The first great Ninth of the postwar era
Santa Fe Listener | Santa Fe, NM USA | 10/05/2005
(5 out of 5 stars)
"In 1946 Vienna was a demolished wreck, the city was divided into sectors ruled by the various Allies, and economic hardship prevailed everywhere. Into this dire situaiton walked Walter Legge, the pre-eminent record producer in the world. He traveled thanks to a military pass offered by a generous American officer he chanced to meet in a bar.
Legge found the young Karajan living with several others in a two-room apartment. Soul mates from the first, they immediately began to work out the musical future of EMI, Legge's parent company, and in essence much of postwar Europe, given that Karajan would come to dominate orchestral (and later, opera) life in London with the Philharmonia, later on in Berlin, Vienna, Salzburg, and Paris with other great ensembles.
This 1947 performance of the Beethoven Ninth, in excellent mono sound for that era, is one of the two great recordings Karajan made with Legge at the very outset--the other is a Brahms German Requiem from that same year, unsurpassed to this day for intensity and spiritual fervor. This Ninth is the most propulsive and committed of Karajan's five recorded documents; it is closest in spirit to his streamlined Ninth with the Philharmonia he made a decade later.

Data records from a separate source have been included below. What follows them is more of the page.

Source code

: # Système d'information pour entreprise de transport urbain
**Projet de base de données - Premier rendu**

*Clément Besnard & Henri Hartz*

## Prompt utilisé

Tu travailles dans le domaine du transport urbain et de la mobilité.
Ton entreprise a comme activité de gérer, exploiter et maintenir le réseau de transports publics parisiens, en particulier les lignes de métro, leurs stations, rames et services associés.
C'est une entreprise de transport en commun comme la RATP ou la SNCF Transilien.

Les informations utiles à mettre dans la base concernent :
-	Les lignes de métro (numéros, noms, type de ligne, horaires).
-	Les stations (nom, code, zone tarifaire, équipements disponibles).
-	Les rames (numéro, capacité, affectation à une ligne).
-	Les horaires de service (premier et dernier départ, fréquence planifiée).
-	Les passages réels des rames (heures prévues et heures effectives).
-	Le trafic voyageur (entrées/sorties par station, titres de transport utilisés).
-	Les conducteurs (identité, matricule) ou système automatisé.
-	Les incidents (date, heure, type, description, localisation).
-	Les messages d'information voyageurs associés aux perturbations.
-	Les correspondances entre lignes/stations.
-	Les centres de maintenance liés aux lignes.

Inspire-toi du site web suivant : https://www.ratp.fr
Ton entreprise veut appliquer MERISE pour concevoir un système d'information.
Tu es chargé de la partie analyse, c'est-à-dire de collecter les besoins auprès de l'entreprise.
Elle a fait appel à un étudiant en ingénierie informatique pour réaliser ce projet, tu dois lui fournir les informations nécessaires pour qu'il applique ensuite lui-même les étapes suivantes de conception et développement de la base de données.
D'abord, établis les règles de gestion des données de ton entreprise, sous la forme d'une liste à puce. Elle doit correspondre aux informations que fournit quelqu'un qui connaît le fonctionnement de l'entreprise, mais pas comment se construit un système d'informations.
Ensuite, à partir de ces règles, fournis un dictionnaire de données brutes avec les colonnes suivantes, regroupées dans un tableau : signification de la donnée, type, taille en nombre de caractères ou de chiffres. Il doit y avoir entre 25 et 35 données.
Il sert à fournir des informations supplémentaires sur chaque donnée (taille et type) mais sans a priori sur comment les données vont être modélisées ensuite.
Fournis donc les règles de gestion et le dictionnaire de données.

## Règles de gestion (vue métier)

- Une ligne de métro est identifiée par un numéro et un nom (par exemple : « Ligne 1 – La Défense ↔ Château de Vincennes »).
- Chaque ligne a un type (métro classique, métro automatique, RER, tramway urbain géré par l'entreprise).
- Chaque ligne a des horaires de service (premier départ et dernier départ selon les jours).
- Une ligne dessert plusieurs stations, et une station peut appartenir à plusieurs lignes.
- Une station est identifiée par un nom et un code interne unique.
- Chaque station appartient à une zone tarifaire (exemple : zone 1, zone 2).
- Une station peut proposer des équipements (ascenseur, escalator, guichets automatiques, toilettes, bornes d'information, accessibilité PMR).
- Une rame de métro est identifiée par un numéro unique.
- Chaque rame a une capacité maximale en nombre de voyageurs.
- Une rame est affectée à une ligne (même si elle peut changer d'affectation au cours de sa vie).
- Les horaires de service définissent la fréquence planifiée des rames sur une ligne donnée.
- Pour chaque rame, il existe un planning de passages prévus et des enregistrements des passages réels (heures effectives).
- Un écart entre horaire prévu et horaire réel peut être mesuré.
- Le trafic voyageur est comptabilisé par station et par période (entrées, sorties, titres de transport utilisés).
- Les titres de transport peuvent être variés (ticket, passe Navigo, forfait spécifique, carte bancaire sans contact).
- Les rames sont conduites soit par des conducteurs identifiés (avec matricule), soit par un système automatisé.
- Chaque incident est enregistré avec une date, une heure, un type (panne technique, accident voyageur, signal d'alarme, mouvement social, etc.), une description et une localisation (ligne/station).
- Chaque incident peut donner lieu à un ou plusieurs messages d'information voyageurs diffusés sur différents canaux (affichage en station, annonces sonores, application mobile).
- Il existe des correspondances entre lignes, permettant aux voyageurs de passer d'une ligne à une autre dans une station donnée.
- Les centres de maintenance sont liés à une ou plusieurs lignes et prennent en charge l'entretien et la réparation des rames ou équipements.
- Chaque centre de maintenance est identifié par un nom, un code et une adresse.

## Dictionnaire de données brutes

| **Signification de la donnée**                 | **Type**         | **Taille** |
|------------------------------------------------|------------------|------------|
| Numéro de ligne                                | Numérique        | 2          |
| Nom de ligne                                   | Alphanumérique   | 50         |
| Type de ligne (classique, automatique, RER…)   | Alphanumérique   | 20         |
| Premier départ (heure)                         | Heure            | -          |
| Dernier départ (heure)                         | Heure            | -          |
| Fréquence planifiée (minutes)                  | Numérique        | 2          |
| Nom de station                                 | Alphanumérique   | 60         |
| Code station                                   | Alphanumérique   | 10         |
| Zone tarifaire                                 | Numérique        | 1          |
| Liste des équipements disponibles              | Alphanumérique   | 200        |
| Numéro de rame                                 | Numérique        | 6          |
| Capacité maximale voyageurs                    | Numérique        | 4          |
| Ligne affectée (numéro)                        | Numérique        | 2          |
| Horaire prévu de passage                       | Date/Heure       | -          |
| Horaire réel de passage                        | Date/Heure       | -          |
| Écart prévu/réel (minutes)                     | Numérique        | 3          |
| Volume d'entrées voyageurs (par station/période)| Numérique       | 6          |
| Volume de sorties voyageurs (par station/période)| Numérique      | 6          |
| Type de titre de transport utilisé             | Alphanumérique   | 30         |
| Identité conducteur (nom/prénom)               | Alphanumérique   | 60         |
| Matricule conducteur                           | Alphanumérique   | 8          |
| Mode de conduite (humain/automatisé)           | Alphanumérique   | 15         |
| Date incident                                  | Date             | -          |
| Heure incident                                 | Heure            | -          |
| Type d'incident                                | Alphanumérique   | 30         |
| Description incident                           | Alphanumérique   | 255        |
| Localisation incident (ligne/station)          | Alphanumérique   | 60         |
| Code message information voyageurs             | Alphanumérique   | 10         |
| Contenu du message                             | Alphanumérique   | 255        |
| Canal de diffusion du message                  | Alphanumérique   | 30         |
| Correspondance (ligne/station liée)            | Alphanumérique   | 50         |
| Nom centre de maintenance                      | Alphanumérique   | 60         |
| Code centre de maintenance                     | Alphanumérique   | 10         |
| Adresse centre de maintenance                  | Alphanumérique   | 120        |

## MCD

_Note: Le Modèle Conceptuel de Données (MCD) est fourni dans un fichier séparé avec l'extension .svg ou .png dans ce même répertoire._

But here, despite the dated sonics--which really ae quite listenable--we have a great bass soloist in Hans Hotter, leading an excellent vocal quartet composed of the best singers in Vienna: Elisabeth Schwarzkopf, Elisabeth Hongen, and Julius Patzak. In 1951 Bayreuth would reopen, and Legge would record a legendary live performance of the Ninth under Furtwangler, which is weightier, more overtly spiritual, and in considerably worse sound, not to mention being deficient in many rechnical respects. Most people assume that postwar Ninths began there, but in fact they began with this equally valid and much better recorded Ninth from Vienna."